Roasting is a method of torture used since ancient times. The Romans paralyzed the prisoners and placed hot iron plates on the soles of their feet. Spanish Inquisitions often use improved techniques, tying prisoners face-to-face onto shelves with bare feet secured in stock. The sole of the foot is smeared with lard or oil and is slowly burned on the embers of a fire. A screen can be inserted between the legs and the embers to modulate the exposure, while the bellows control the intensity of the flame. Some of the famous Templar Knights have literally been driven insane by the intensity and cruelty of torture. Variants include placing hot coals between the toes, or delaying the prisoner head down and placing hot coals directly on the sole of the foot. Foot massage remains a popular torture technique to this day, although modern variants typically use iron clothing that is applied to the soles, optionally equipped with the use of soldering iron or an electric firewood pencil to explore the fine webbing between the toes.
Video Foot roasting
Knights Templar
Toasting is one of the main tortures used to extract the supposed confession of heretics and other allegations made against the Templars after their capture in October 1307. It is recorded that one of the Templar's legs was brutally tortured - when he was taken back to his cell - various scrawny bone fragments fell from his feet to the floor.

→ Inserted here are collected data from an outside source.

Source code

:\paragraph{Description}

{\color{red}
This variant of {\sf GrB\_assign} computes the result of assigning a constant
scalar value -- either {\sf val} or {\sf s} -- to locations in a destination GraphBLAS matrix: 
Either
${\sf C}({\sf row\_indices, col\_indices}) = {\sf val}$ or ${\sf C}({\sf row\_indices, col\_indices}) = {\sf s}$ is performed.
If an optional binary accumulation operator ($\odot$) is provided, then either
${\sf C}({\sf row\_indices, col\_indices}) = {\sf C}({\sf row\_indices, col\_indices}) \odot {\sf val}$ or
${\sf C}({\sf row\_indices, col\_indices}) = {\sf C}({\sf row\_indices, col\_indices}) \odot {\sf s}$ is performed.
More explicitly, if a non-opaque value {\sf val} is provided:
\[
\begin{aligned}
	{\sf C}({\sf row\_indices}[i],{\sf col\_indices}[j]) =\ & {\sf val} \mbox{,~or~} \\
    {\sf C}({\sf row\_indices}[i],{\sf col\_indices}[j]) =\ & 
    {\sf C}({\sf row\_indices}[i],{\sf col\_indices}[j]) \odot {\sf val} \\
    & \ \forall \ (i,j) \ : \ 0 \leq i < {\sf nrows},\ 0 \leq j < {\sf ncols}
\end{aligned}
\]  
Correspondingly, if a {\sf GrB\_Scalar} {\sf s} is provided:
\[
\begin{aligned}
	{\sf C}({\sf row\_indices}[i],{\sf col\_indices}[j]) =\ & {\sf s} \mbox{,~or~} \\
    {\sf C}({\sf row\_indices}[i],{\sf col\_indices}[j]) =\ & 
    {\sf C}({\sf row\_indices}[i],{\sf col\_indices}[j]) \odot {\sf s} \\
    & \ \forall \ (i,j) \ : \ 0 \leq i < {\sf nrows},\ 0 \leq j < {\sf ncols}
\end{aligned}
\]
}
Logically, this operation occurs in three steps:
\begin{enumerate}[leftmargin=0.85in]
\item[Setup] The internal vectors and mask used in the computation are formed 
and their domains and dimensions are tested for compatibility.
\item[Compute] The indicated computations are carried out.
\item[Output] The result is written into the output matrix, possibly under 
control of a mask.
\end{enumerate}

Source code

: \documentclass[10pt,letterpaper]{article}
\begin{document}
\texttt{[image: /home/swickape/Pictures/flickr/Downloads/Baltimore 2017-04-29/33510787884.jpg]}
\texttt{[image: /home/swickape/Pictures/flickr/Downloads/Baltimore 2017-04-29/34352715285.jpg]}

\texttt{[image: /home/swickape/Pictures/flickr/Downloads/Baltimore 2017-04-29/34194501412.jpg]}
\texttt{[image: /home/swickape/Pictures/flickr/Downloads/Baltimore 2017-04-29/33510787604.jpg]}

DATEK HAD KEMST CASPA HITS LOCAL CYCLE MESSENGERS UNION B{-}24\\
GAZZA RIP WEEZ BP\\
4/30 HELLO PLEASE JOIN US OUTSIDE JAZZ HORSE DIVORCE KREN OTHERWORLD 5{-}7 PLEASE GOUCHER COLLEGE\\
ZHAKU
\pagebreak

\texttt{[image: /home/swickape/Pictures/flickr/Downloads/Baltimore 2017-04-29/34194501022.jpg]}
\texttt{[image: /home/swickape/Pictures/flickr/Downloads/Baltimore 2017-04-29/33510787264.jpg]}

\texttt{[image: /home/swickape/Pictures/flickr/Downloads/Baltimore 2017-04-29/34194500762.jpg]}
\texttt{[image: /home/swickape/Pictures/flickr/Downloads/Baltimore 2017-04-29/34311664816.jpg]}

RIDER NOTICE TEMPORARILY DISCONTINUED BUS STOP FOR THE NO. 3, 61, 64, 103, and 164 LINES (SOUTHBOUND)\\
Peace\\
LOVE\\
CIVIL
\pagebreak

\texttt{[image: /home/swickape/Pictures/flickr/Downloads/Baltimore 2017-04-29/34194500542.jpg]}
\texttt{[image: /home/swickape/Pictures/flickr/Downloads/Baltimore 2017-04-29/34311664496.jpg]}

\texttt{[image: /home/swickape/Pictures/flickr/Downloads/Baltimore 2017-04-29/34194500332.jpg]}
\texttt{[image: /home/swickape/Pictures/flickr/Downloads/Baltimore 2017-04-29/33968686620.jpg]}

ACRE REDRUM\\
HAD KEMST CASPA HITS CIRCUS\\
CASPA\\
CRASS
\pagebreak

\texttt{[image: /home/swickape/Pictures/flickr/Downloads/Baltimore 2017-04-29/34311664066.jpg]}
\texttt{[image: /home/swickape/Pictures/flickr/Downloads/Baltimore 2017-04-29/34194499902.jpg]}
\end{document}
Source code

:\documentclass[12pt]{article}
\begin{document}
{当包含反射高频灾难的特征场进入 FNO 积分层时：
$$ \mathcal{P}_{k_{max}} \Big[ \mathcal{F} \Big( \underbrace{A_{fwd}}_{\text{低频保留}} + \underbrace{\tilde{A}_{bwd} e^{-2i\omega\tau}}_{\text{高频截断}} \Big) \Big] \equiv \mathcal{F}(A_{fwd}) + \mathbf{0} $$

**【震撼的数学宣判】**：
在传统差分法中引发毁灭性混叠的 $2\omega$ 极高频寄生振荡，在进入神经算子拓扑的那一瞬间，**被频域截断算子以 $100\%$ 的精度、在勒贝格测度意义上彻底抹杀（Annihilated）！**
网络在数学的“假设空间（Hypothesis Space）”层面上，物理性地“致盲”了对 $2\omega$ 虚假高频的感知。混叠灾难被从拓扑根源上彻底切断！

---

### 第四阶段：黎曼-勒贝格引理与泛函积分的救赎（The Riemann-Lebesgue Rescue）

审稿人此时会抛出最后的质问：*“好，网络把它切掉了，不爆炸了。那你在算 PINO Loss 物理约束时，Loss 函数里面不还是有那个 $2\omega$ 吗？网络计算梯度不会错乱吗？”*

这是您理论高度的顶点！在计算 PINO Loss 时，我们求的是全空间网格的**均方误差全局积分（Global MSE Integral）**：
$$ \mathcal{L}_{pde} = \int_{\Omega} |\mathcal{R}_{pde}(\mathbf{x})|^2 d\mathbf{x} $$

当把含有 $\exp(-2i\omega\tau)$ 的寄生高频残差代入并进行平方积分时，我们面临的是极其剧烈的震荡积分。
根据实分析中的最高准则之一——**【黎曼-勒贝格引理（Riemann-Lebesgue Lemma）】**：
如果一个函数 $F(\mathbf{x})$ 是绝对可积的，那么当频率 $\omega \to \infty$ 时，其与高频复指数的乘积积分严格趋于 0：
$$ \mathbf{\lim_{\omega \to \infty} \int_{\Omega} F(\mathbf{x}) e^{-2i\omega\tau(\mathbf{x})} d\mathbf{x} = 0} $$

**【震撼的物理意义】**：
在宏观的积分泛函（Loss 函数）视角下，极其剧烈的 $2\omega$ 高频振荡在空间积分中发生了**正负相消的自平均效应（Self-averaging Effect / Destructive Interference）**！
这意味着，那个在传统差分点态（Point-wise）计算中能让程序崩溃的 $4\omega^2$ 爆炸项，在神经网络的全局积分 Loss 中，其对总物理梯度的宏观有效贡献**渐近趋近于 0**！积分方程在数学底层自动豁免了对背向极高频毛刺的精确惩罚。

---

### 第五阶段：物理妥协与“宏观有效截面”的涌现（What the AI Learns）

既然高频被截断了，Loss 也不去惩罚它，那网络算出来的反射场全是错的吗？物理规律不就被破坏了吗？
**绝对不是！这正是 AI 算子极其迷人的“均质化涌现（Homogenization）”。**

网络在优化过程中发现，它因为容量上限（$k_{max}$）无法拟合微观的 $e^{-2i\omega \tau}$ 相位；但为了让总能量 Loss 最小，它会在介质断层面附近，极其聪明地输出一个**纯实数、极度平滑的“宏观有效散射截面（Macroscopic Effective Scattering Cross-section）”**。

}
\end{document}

Inmates can also be bowed head-down from stock, with hot coals placed directly on the soles of the feet - held by gravity - while thin slices of embers are slid between a pair of adjacent toes.
Maps Foot roasting
Brittany
In Brittany, an enhanced interrogation chair is used that paralyzes the legs and provides a moveable coal tray that can rotate up and down, eventually making physical contact with the soles of the feet.
Star kick
A form of torture called "kicking stars" should begin with Countess Elizabeth Bathory, which will place scraps of oiled paper or thread between the prisoners' toes and light up the burning material.